Was würde geschehen, wenn der 17-jährige aus Nordafrika stammende Nahel M. nicht in Frankreich, sondern in Frankfurt erschossen worden wäre? Natürlich würde es ebenfalls eine Diskussion über Polizeigewalt geben – aber es bliebe eine Diskussion über einen Vorfall in Hessen.
Das hessische Innenministerium hätte zu tun mit einem schwierigen Thema. Der Bundeskanzler aber könnte und würde weiter seinen Amtsgeschäften nachgehen. Ein langweiliger Satz mit drei Wörter klingt plötzlich wie Musik: Polizei ist Ländersache. Aufgrund dieses Prinzips ist Deutschland unterwegs wie mit Stoßdämpfern.

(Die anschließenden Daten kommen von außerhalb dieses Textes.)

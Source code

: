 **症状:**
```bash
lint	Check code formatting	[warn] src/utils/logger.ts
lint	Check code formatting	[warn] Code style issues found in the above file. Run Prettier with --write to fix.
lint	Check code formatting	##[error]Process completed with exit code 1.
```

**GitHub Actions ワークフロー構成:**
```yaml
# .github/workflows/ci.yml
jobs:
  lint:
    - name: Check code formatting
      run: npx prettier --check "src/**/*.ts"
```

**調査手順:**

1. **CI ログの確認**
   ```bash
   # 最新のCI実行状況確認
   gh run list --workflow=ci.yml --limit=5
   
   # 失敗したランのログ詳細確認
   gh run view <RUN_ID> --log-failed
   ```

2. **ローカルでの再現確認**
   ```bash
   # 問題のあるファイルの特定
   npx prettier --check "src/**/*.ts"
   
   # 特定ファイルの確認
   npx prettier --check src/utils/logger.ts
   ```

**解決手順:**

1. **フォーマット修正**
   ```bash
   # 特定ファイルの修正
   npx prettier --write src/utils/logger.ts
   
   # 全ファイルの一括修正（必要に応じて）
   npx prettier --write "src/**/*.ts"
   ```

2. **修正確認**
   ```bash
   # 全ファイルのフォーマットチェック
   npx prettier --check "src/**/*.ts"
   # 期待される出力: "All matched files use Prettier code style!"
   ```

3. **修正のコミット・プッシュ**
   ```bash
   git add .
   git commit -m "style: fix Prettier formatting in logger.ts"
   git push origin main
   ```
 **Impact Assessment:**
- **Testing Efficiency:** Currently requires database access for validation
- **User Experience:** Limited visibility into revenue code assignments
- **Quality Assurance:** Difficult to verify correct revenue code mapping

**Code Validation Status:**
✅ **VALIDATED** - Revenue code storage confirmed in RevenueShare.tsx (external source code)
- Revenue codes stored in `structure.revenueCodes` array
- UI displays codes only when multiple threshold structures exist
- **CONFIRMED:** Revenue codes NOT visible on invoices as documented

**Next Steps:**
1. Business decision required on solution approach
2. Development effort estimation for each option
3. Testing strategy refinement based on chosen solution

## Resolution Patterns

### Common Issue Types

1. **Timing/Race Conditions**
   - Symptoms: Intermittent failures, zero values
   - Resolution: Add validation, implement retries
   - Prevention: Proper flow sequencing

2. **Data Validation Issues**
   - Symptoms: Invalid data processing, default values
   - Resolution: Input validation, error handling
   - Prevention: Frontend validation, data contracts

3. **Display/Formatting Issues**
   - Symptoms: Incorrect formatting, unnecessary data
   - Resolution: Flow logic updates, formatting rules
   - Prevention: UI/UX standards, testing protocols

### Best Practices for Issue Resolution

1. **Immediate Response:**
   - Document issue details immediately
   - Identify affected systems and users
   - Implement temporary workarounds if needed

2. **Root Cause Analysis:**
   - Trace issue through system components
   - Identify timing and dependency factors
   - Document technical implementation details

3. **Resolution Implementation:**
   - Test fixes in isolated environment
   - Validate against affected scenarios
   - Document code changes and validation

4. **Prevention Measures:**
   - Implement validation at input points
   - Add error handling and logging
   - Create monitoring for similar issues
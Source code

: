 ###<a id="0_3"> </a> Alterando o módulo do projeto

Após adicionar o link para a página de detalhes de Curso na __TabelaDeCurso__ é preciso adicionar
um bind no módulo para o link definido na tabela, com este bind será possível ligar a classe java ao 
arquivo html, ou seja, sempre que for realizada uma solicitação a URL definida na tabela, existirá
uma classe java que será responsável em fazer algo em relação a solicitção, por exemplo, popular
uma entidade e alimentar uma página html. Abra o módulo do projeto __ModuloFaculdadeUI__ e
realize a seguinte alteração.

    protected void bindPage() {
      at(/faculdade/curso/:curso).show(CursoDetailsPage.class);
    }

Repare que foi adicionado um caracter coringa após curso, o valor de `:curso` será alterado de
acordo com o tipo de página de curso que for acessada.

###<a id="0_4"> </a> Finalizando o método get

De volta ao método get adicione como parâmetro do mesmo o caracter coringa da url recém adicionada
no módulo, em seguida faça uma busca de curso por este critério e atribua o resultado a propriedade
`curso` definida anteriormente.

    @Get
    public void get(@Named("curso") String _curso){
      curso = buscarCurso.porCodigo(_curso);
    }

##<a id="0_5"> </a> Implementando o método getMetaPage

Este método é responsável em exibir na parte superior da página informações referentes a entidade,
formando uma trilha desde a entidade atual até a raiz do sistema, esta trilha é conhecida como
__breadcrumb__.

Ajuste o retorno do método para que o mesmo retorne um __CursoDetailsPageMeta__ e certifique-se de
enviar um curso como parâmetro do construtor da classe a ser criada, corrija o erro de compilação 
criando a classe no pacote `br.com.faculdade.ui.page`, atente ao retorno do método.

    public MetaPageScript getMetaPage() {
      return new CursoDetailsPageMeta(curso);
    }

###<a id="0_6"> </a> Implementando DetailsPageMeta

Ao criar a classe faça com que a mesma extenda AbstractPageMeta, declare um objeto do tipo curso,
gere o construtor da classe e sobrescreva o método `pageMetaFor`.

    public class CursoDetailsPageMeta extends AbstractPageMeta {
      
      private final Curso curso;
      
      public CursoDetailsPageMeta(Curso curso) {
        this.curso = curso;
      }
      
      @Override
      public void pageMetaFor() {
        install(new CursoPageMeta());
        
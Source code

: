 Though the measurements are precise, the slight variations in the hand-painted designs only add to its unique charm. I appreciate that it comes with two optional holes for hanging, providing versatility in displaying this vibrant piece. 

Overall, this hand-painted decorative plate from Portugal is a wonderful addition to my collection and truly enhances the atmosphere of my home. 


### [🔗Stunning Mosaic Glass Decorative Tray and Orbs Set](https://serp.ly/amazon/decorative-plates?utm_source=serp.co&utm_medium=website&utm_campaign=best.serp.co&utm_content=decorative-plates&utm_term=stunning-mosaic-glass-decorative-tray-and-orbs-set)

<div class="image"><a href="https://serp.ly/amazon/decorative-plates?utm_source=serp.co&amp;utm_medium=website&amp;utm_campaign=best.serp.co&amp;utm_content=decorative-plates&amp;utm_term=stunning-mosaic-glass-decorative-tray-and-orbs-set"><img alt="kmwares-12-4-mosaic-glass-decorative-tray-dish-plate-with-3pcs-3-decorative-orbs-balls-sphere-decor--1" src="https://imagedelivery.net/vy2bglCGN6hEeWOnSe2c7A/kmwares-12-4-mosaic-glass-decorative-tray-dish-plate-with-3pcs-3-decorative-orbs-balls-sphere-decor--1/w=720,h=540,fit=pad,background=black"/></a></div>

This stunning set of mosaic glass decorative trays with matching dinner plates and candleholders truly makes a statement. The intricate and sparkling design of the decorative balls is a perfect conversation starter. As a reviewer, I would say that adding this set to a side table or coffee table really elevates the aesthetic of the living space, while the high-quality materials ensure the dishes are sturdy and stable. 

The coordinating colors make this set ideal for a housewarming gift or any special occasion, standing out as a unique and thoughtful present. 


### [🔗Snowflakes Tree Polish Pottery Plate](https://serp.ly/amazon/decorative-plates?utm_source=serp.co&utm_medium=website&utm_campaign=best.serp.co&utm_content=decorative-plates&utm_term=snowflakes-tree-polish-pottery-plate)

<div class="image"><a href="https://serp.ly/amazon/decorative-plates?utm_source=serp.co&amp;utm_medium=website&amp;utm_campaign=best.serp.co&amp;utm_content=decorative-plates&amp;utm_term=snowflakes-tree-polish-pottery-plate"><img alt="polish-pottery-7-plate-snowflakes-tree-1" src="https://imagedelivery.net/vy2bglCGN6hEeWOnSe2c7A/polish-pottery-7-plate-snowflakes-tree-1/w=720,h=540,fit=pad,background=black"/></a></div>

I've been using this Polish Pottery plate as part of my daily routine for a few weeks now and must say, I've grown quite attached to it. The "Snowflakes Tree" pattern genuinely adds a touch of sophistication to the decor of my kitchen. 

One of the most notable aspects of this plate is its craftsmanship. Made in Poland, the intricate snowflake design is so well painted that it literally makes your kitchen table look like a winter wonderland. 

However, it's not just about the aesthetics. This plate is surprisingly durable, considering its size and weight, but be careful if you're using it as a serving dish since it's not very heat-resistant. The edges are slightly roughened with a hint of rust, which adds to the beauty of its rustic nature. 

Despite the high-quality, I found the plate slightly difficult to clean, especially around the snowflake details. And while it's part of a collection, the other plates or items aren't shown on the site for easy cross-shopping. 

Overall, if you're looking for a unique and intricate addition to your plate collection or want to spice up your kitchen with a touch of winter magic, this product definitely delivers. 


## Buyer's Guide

Le Pen muss gar nichts mehr sagen
Auch in Deutschland entgleiten der Polizei manchmal die Dinge. Unvergessen sind zum Beispiel die Chaostage in Hannover (1995) und das G20-Desaster in Hamburg (2017). Diesen Ereignissen folgte aber kein nationaler Flächenbrand. Auch bei Entgleisungen, die in Berlin stattfinden, verliert nicht gleich ganz Deutschland die Fassung. Die Krawalle in der Silvesternacht 2022 in Neukölln zum Beispiel wurden zutreffend als Versagen der örtlichen Polizei gedeutet – anderswo in der Bundesrepublik führten die Meldungen aus Berlin eher zu Verwunderung als zu Hechelatmung.
Frankreich indessen erlebte fassungslos, wie der Tod eines Einzelnen in Paris landauf, landab Schlägereien, Plünderungen und Brandstiftungen triggerte. Zentralisierung plus Aufgeregtheit bedeutet: Auch Gewalt in der Provinz bekommt über Nacht den Anstrich des national Relevanten.
Einen eigenen verhängnisvollen Beitrag zur Aufgeregtheit dieser Tage leistet derzeit Jean-Luc Mélenchon, der zuletzt als Präsidentschaftskandidat der Linken knapp 22 Prozent der Stimmen holte: Er fordert jetzt die Auflösung der Polizei. Auch viele Grüne gießen Öl ins Feuer, indem sie auf „systemischen Rassismus“ der Uniformierten deuten.
So sorgt man dafür, dass die Wellen der Emotionalität höher und höher schlagen – und Marine Le Pen sich schon gar nicht mehr äußern muss, um Punkte zu sammeln.